Given records =>
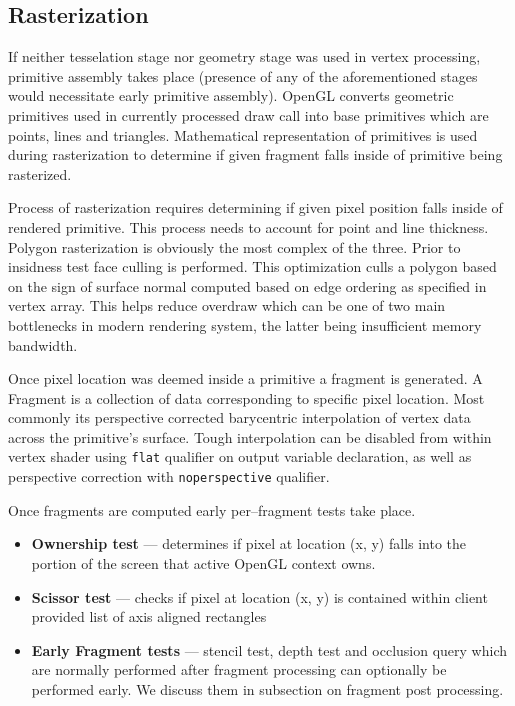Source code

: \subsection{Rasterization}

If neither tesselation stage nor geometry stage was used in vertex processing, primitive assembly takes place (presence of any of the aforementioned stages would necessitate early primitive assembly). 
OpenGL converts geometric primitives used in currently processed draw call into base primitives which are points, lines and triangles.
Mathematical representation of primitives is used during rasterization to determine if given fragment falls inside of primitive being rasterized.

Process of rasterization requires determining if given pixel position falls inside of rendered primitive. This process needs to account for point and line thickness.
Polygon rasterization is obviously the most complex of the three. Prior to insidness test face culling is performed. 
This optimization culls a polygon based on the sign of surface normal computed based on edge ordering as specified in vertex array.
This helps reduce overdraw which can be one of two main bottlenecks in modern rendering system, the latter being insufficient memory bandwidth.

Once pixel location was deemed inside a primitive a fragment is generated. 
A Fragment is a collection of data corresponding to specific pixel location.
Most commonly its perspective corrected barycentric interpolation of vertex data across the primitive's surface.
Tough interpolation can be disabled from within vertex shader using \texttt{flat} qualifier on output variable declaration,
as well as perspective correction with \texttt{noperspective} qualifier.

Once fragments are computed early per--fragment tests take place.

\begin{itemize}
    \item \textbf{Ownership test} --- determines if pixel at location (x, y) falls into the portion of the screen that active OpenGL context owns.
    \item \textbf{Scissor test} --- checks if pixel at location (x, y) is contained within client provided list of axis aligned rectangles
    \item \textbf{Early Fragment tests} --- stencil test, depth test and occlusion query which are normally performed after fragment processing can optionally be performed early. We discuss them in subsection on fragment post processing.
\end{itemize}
--
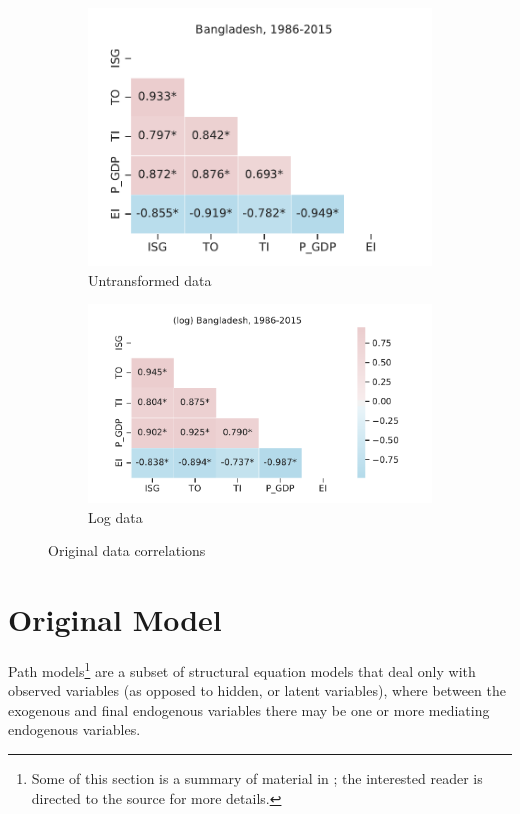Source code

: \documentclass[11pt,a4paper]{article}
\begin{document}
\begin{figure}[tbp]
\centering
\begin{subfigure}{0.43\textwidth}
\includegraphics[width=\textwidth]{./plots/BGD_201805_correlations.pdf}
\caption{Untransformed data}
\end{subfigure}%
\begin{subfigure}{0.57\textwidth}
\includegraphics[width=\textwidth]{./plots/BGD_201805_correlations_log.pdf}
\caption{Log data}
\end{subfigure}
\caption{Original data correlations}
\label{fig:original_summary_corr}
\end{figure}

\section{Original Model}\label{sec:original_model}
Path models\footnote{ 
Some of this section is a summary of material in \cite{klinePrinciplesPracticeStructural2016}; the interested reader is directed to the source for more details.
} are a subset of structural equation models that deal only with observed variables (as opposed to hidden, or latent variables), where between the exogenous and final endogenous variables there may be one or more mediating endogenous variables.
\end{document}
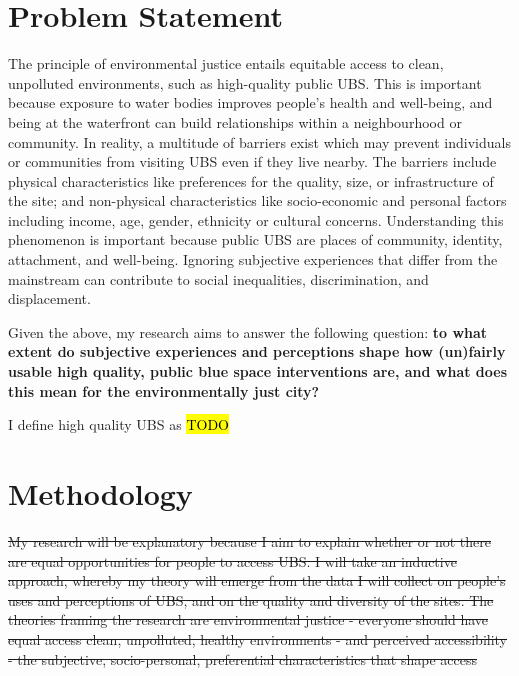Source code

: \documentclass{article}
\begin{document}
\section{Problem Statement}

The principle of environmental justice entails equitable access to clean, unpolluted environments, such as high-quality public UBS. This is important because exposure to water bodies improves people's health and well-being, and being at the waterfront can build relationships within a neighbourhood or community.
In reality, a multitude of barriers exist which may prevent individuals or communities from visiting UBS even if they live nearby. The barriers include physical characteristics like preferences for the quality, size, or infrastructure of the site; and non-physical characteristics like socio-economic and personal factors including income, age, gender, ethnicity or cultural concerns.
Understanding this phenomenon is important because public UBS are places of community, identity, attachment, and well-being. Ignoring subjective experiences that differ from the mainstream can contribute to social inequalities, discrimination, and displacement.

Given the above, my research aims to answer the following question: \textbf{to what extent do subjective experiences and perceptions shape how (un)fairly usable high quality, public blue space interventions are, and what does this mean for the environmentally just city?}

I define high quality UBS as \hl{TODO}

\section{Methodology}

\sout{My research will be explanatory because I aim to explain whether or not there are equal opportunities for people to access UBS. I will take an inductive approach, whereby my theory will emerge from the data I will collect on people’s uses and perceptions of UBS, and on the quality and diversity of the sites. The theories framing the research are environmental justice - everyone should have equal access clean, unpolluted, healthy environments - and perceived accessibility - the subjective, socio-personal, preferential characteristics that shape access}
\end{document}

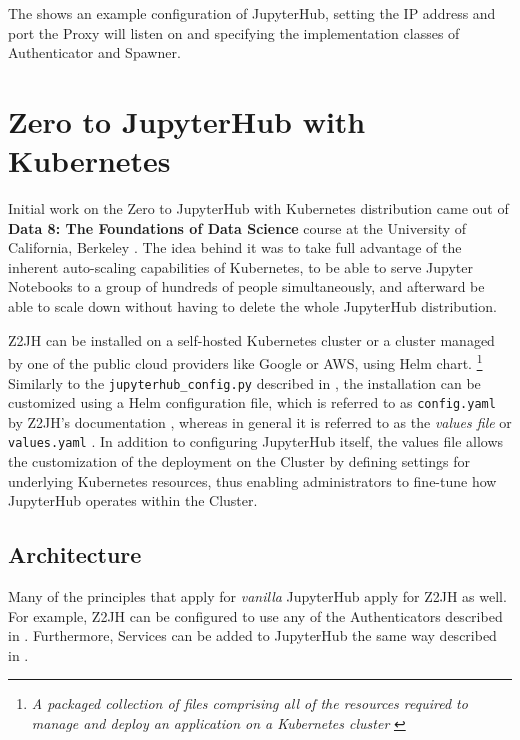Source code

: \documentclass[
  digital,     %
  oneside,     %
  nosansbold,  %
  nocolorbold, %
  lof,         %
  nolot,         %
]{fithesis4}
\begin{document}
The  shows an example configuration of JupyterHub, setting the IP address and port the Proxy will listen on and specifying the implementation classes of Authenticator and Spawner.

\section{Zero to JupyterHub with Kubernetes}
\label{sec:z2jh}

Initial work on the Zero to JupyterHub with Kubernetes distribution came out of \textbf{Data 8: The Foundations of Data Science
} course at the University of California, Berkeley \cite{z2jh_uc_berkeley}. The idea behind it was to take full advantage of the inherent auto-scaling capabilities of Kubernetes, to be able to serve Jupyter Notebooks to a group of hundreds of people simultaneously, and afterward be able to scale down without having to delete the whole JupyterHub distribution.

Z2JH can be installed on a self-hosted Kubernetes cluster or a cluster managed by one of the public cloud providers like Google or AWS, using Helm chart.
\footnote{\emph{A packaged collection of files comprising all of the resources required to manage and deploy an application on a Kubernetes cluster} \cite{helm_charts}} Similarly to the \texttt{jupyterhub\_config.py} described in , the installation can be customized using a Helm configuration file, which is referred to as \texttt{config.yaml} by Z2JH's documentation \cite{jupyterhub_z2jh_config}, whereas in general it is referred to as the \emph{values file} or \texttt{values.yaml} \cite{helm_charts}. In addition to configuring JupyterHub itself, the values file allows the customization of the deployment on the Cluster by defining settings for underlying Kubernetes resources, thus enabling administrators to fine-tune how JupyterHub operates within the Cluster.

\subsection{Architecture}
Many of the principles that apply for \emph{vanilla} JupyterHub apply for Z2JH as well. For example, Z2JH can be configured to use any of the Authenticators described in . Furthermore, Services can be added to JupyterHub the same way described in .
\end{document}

Exercise goal => Take every line above that includes "collection" and list it.

Exercise solution =>
A Fragment is a collection of data corresponding to specific pixel location.
\footnote{\emph{A packaged collection of files comprising all of the resources required to manage and deploy an application on a Kubernetes cluster} \cite{helm_charts}} Similarly to the \texttt{jupyterhub\_config.py} described in , the installation can be customized using a Helm configuration file, which is referred to as \texttt{config.yaml} by Z2JH's documentation \cite{jupyterhub_z2jh_config}, whereas in general it is referred to as the \emph{values file} or \texttt{values.yaml} \cite{helm_charts}. In addition to configuring JupyterHub itself, the values file allows the customization of the deployment on the Cluster by defining settings for underlying Kubernetes resources, thus enabling administrators to fine-tune how JupyterHub operates within the Cluster.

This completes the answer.